During my wanderings in the land of pure atheism, it was this silence from above (coupled with theological claims that made no sense to me) that left me angry and bitter -- a state many devout people never forgive you for.

What happened to me is that I began writing songs about living with AIDS. And these songs began to have a healing effect not just on me, but on everyone I played them for. They were LITERALLY changing body chemistries and bringing people into a deeper sense of themselves, their role in the lives of others and their love for life.

When a minister in upstate New York heard them, he asked me to sing in his church. I told him I hadn't been in a church in 25 years and that I didn't "believe" in God. He said, "Yes, you do. Now come sing in my church."

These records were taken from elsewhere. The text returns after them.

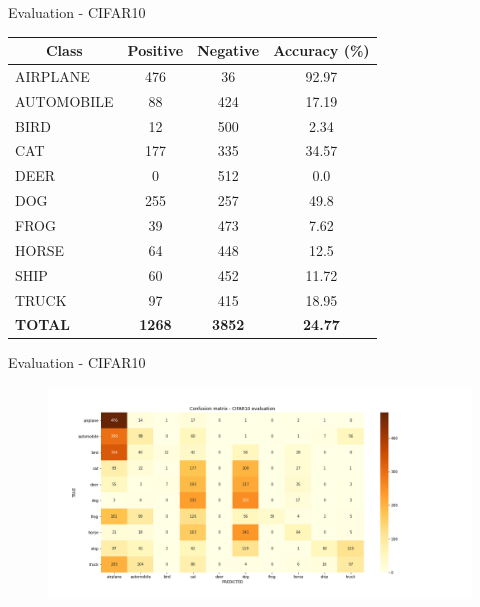\documentclass[t]{beamer}
\begin{document}
\begin{frame}{Evaluation - CIFAR10}
\begin{table}[h!]
\centering
\begin{tabular}{|l|c|c|c|}
\hline
\multicolumn{1}{|c|}{\textbf{Class}} & \textbf{Positive} & \textbf{Negative} & \textbf{Accuracy (\%)}       \\ \hline
AIRPLANE                             & 476               & 36                & {\color[HTML]{32CB00} 92.97} \\ \hline
AUTOMOBILE                           & 88                & 424               & 17.19                        \\ \hline
BIRD                                 & 12                & 500               & 2.34                         \\ \hline
CAT                                  & 177               & 335               & 34.57                        \\ \hline
DEER                                 & 0                 & 512               & {\color[HTML]{FE0000} 0.0}   \\ \hline
DOG                                  & 255               & 257               & 49.8                         \\ \hline
FROG                                 & 39                & 473               & 7.62                         \\ \hline
HORSE                                & 64                & 448               & 12.5                         \\ \hline
SHIP                                 & 60                & 452               & 11.72                        \\ \hline
TRUCK                                & 97                & 415               & 18.95                        \\ \hline
\textbf{TOTAL}                       & \textbf{1268}     & \textbf{3852}     & \textbf{24.77}               \\ \hline
\end{tabular}
\end{table}
\end{frame}

\begin{frame}[c]{Evaluation - CIFAR10}
\begin{figure}
    \centering
    \includegraphics[scale=0.3]{confusion_matrix.png}
\end{figure} 
\end{frame}
\end{document}
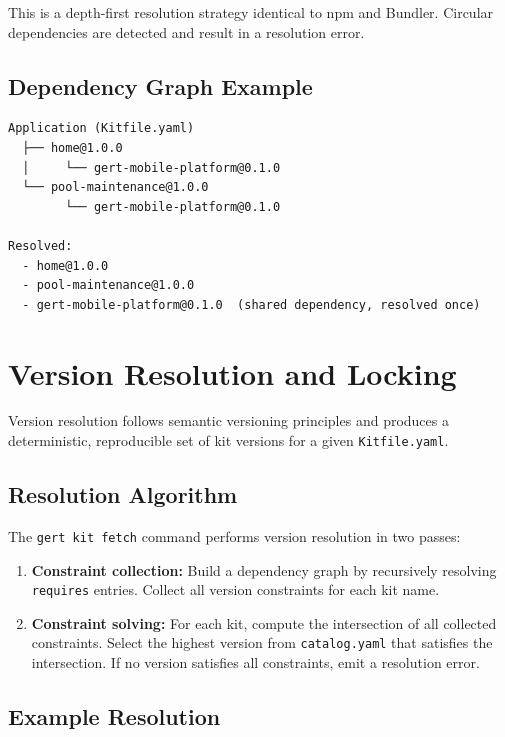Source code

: This is a depth-first resolution strategy identical to npm and Bundler. Circular dependencies are detected and result in a resolution error.

\subsection{Dependency Graph Example}

\begin{verbatim}
Application (Kitfile.yaml)
  ├── home@1.0.0
  │     └── gert-mobile-platform@0.1.0
  └── pool-maintenance@1.0.0
        └── gert-mobile-platform@0.1.0

Resolved:
  - home@1.0.0
  - pool-maintenance@1.0.0
  - gert-mobile-platform@0.1.0  (shared dependency, resolved once)
\end{verbatim}

\section{Version Resolution and Locking}
\label{sec:version-resolution}

Version resolution follows semantic versioning principles and produces a deterministic, reproducible set of kit versions for a given \texttt{Kitfile.yaml}.

\subsection{Resolution Algorithm}

The \texttt{gert kit fetch} command performs version resolution in two passes:

\begin{enumerate}
  \item \textbf{Constraint collection:} Build a dependency graph by recursively resolving \texttt{requires} entries. Collect all version constraints for each kit name.
  
  \item \textbf{Constraint solving:} For each kit, compute the intersection of all collected constraints. Select the highest version from \texttt{catalog.yaml} that satisfies the intersection. If no version satisfies all constraints, emit a resolution error.
\end{enumerate}

\subsection{Example Resolution}

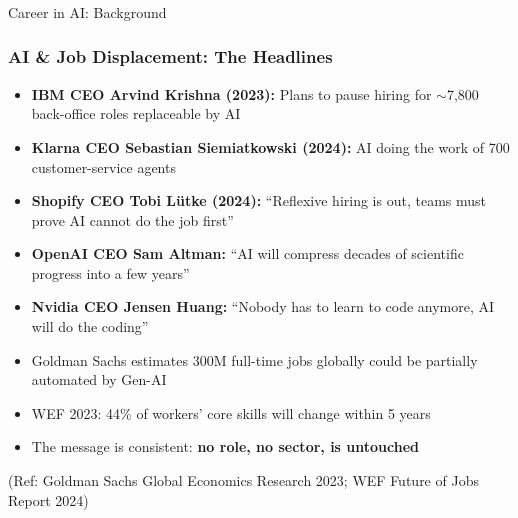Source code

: \begin{frame}[fragile]\frametitle{}
\begin{center}
{\Large Career in AI: Background}
\end{center}
\end{frame}

\begin{frame}[fragile]\frametitle{AI \& Job Displacement: The Headlines}
\begin{itemize}
  \item \textbf{IBM CEO Arvind Krishna (2023):} Plans to pause hiring for $\sim$7,800 back-office roles replaceable by AI
  \item \textbf{Klarna CEO Sebastian Siemiatkowski (2024):} AI doing the work of 700 customer-service agents
  \item \textbf{Shopify CEO Tobi L\"{u}tke (2024):} ``Reflexive hiring is out, teams must prove AI cannot do the job first''
  \item \textbf{OpenAI CEO Sam Altman:} ``AI will compress decades of scientific progress into a few years''
  \item \textbf{Nvidia CEO Jensen Huang:} ``Nobody has to learn to code anymore, AI will do the coding''
  \item Goldman Sachs estimates 300M full-time jobs globally could be partially automated by Gen-AI
  \item WEF 2023: 44\% of workers' core skills will change within 5 years
  \item The message is consistent: \textbf{no role, no sector, is untouched}
\end{itemize}
{\tiny (Ref: Goldman Sachs Global Economics Research 2023; WEF Future of Jobs Report 2024)}
\end{frame}
 
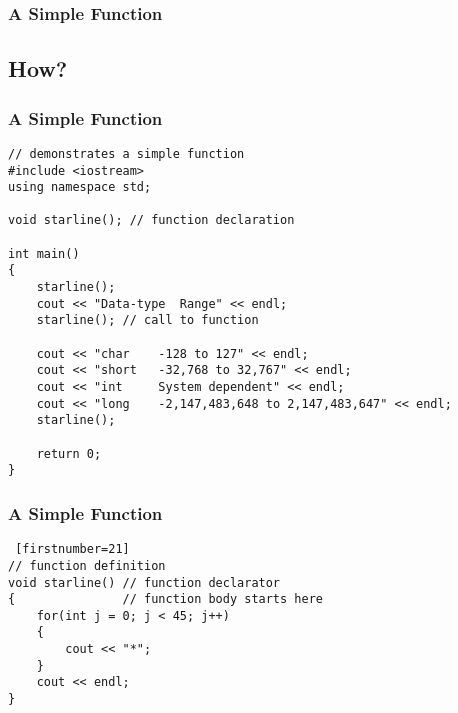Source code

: \documentclass{beamer}
\begin{document}
\begin{frame}[fragile]
    \frametitle{A Simple Function}
    \subsection{How?} %
    \label{sub:how}
    \subsubsection{A Simple Function} %
    \label{ssub:a_simple_function}
    \lstset{style=mystyle}
\begin{lstlisting}
// demonstrates a simple function
#include <iostream>
using namespace std;

void starline(); // function declaration

int main()
{
    starline();
    cout << "Data-type  Range" << endl;
    starline(); // call to function

    cout << "char    -128 to 127" << endl;
    cout << "short   -32,768 to 32,767" << endl;
    cout << "int     System dependent" << endl;
    cout << "long    -2,147,483,648 to 2,147,483,647" << endl;
    starline();

    return 0;
}
\end{lstlisting}
\end{frame}

\begin{frame}[fragile]
    \frametitle{A Simple Function}
    \lstset{style=mystyle}
\begin{lstlisting} [firstnumber=21]
// function definition
void starline() // function declarator
{               // function body starts here
    for(int j = 0; j < 45; j++)
    {
        cout << "*";
    }
    cout << endl;
}
\end{lstlisting}
\end{frame}
\end{document}
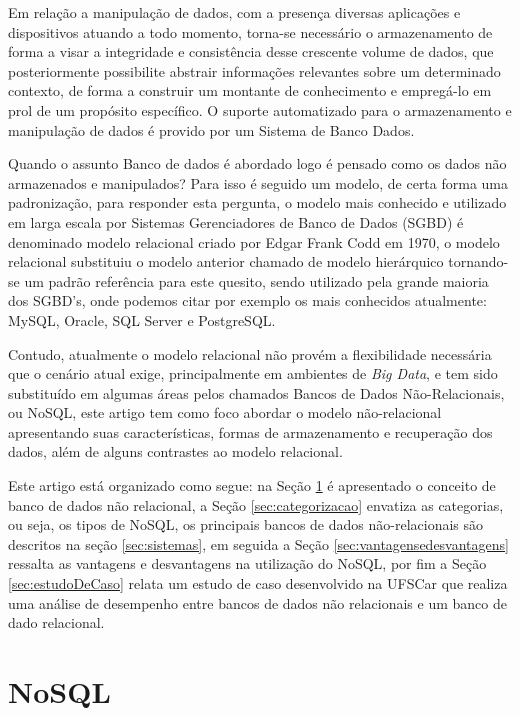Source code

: \documentclass[12pt]{article}
\begin{document}
Em relação a manipulação de dados, com a presença diversas aplicações e dispositivos atuando a todo momento, torna-se necessário o armazenamento de forma a visar a integridade e consistência desse crescente volume de dados, que posteriormente possibilite abstrair informações relevantes sobre um determinado contexto, de forma a construir um montante de conhecimento e empregá-lo em prol de um propósito específico. O suporte automatizado para o armazenamento e manipulação de dados é provido por um Sistema de Banco Dados.

Quando o assunto Banco de dados é abordado logo é pensado como os dados não armazenados e manipulados? Para isso é seguido um modelo, de certa forma uma padronização, para responder esta pergunta, o modelo mais conhecido e utilizado em larga escala por Sistemas Gerenciadores de Banco de Dados (SGBD) é denominado modelo relacional \cite{codd:1970} criado por Edgar Frank Codd em 1970, o modelo relacional substituiu o modelo anterior chamado de modelo hierárquico tornando-se um padrão referência para este quesito, sendo utilizado pela grande maioria dos SGBD's, onde podemos citar por exemplo os mais conhecidos atualmente: MySQL, Oracle, SQL Server e PostgreSQL.\cite{brito2010bancos}

Contudo, atualmente o modelo relacional não provém a flexibilidade necessária que o cenário atual exige, principalmente em ambientes de \textit{Big Data}, e tem sido substituído em algumas áreas pelos chamados Bancos de Dados Não-Relacionais, ou NoSQL, este artigo tem como foco abordar o modelo não-relacional apresentando suas características, formas de armazenamento e recuperação dos dados, além de alguns contrastes ao modelo relacional.

Este artigo está organizado como segue: na Seção \ref{sec:nosql} é apresentado o conceito de banco de dados não relacional, a Seção \ref{sec:categorizacao} envatiza as categorias, ou seja, os tipos de NoSQL, os principais bancos de dados não-relacionais são descritos na seção \ref{sec:sistemas}, em seguida a Seção \ref{sec:vantagensedesvantagens} ressalta as vantagens e desvantagens na utilização do NoSQL, por fim a Seção \ref{sec:estudoDeCaso} relata um estudo de caso desenvolvido na UFSCar que realiza uma análise de desempenho entre bancos de dados não relacionais e um banco de dado relacional.

\section{NoSQL} 
\label{sec:nosql}
\end{document}
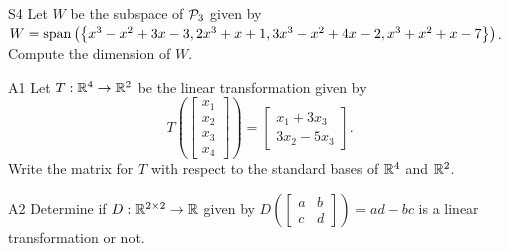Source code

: \documentclass{sbgLAsemi}
\begin{document}
\begin{problem}{S4}
Let $W$ be the subspace of $\P_3$ given by $W={\rm span}\left( \left\{ x^3-x^2+3x-3, 2x^3+x+1, 3x^3-x^2+4x-2, x^3+x^2+x-7\right\}\right)$.  Compute the dimension of $W$.
\end{problem}

\begin{problem}{A1}
Let $T: \IR^4 \rightarrow \IR^2$ be the linear transformation given by $$T\left(\begin{bmatrix} x_1 \\ x_2 \\ x_3 \\ x_4 \end{bmatrix} \right) = \begin{bmatrix} x_1+3x_3 \\ 3x_2-5x_3 \end{bmatrix}.$$ Write the matrix for $T$ with respect to the standard bases of $\IR^4$ and $\IR^2$.
\end{problem}

\begin{problem}{A2}
Determine if $D: \IR^{2\times 2} \rightarrow \IR$ given by $D\left(\begin{bmatrix} a & b \\ c & d \end{bmatrix} \right) = ad-bc$ is a linear transformation or not.
\end{problem}
\end{document}
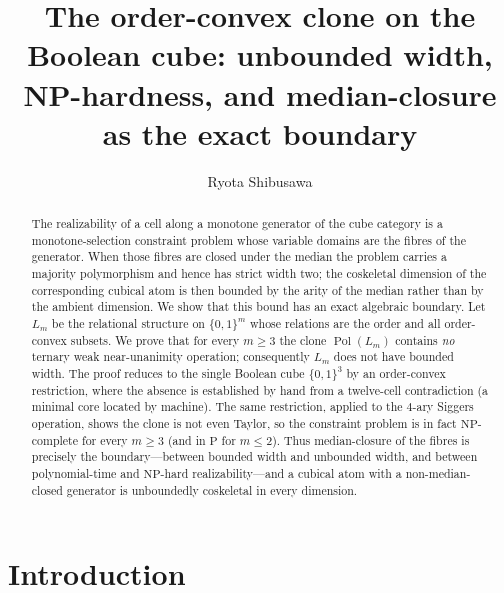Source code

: \documentclass[11pt]{amsart}
\title[The order-convex clone on the cube: unbounded width and NP-hardness]
{The order-convex clone on the Boolean cube: unbounded width,
 NP-hardness, and median-closure as the exact boundary}
\author{Ryota Shibusawa}
\theoremstyle{plain}
\theoremstyle{definition}
\DeclareMathOperator{\Pol}{Pol}
\newcommand{\B}{\{0,1\}}
\begin{document}
\begin{abstract}
  The realizability of a cell along a monotone generator of the cube
  category is a monotone-selection constraint problem whose variable
  domains are the fibres of the generator.  When those fibres are
  closed under the median the problem carries a majority polymorphism
  and hence has strict width two; the coskeletal dimension of the
  corresponding cubical atom is then bounded by the arity of the
  median rather than by the ambient dimension.  We show that this
  bound has an exact algebraic boundary.  Let $L_m$ be the relational
  structure on $\B^m$ whose relations are the order and all
  order-convex subsets.  We prove that for every $m\ge 3$ the clone
  $\Pol(L_m)$ contains \emph{no} ternary weak near-unanimity
  operation; consequently $L_m$ does not have bounded width.  The
  proof reduces to the single Boolean cube $\B^3$ by an order-convex
  restriction, where the absence is established by hand from a
  twelve-cell contradiction (a minimal core located by machine).  The
  same restriction, applied to the $4$-ary Siggers operation, shows the
  clone is not even Taylor, so the constraint problem is in fact
  $\mathrm{NP}$-complete for every $m\ge 3$ (and in $\mathrm P$ for
  $m\le 2$).  Thus median-closure of the fibres is precisely the
  boundary---between bounded width and unbounded width, and between
  polynomial-time and $\mathrm{NP}$-hard realizability---and a cubical
  atom with a non-median-closed generator is unboundedly coskeletal in
  every dimension.
\end{abstract}

\maketitle

\section{Introduction}
\end{document}
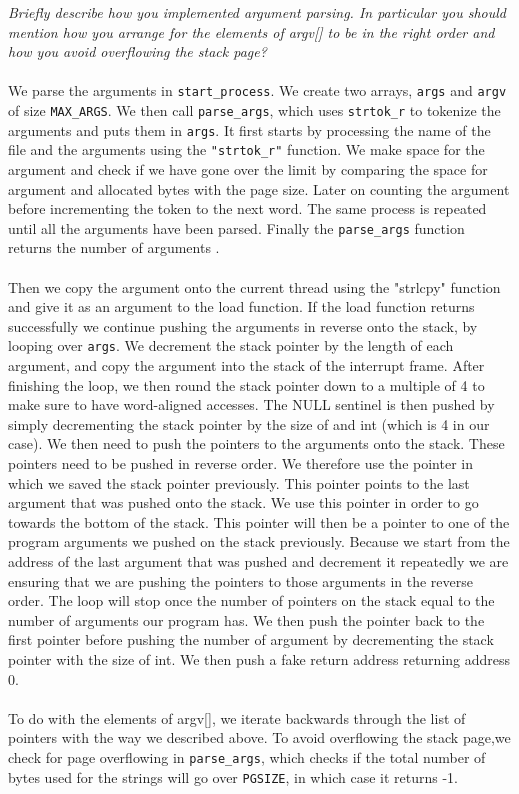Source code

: \documentclass{article}
\begin{document}
\textit{Briefly describe how you implemented argument parsing. In particular you
should mention how you arrange for the elements of argv[] to be in the right
order and how you avoid overflowing the stack page?}
\\ \\
We parse the arguments in \texttt{start\_process}. We create two arrays, \texttt{args} and \texttt{argv} of size \texttt{MAX\_ARGS}. We then call \texttt{parse\_args}, which uses \texttt{strtok\_r} to tokenize the arguments and puts them in \texttt{args}. It first starts by processing the name of the file and the arguments using the \texttt{"strtok\_r"} function. We make space for the argument and check if we have gone over the limit by comparing the space for argument and allocated bytes with the page size. Later on counting the argument before incrementing the token to the next word. The same process is repeated until all the arguments have been parsed. Finally the \texttt{parse\_args} function returns the number of arguments .
\\ \\
Then we copy the argument onto the current thread using the "strlcpy"  function and give it as an argument to the load function. If the load function returns successfully we continue pushing the arguments in reverse onto the stack, by looping over \texttt{args}. We  decrement the stack pointer by the length of each argument, and copy the argument into  the stack of the interrupt frame. After finishing the loop, we then round the stack pointer down to a multiple of 4 to make sure to have word-aligned accesses. The NULL sentinel is then pushed by simply decrementing the stack pointer by the size of and int (which is 4 in our case). We then need to push the pointers to the arguments onto the stack. These pointers need to be pushed in reverse order. We therefore use the pointer in which we saved the stack pointer previously. This pointer points to the last argument that was pushed onto the stack. We use this pointer in order to go towards the bottom of the stack. This pointer will then be a pointer to one of the program arguments we pushed on the stack previously. Because we start from the address of the last argument that was pushed and decrement it repeatedly we are ensuring that we are pushing the pointers to those arguments in the reverse order. The loop will stop once the number of pointers on the stack equal to the number of arguments our program has. We then push the pointer back to the first pointer before pushing the number of argument by decrementing the stack pointer with the size of int. We then push a fake return address returning address 0.
\\ \\
To do with the elements of argv[], we iterate backwards through the list of pointers with the way we described above. To avoid overflowing the stack page,we check for page overflowing in \texttt{parse\_args}, which checks if the total number of bytes used for the strings will go over \texttt{PGSIZE}, in which case it returns -1.
\end{document}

And that was the beginning of my long road back to "faith." And it began with someone believing in ME. That also became a crystal clear moment for me about what "belief" might actually mean, that belief in "God" is really belief in each other. If I tell someone I really believe in them and that I have total faith in them as a human being, it changes them. They rise to the occasion. It's a gift that transcends theology, church, our notions of the "personhood" of God, all that mumbo jumbo.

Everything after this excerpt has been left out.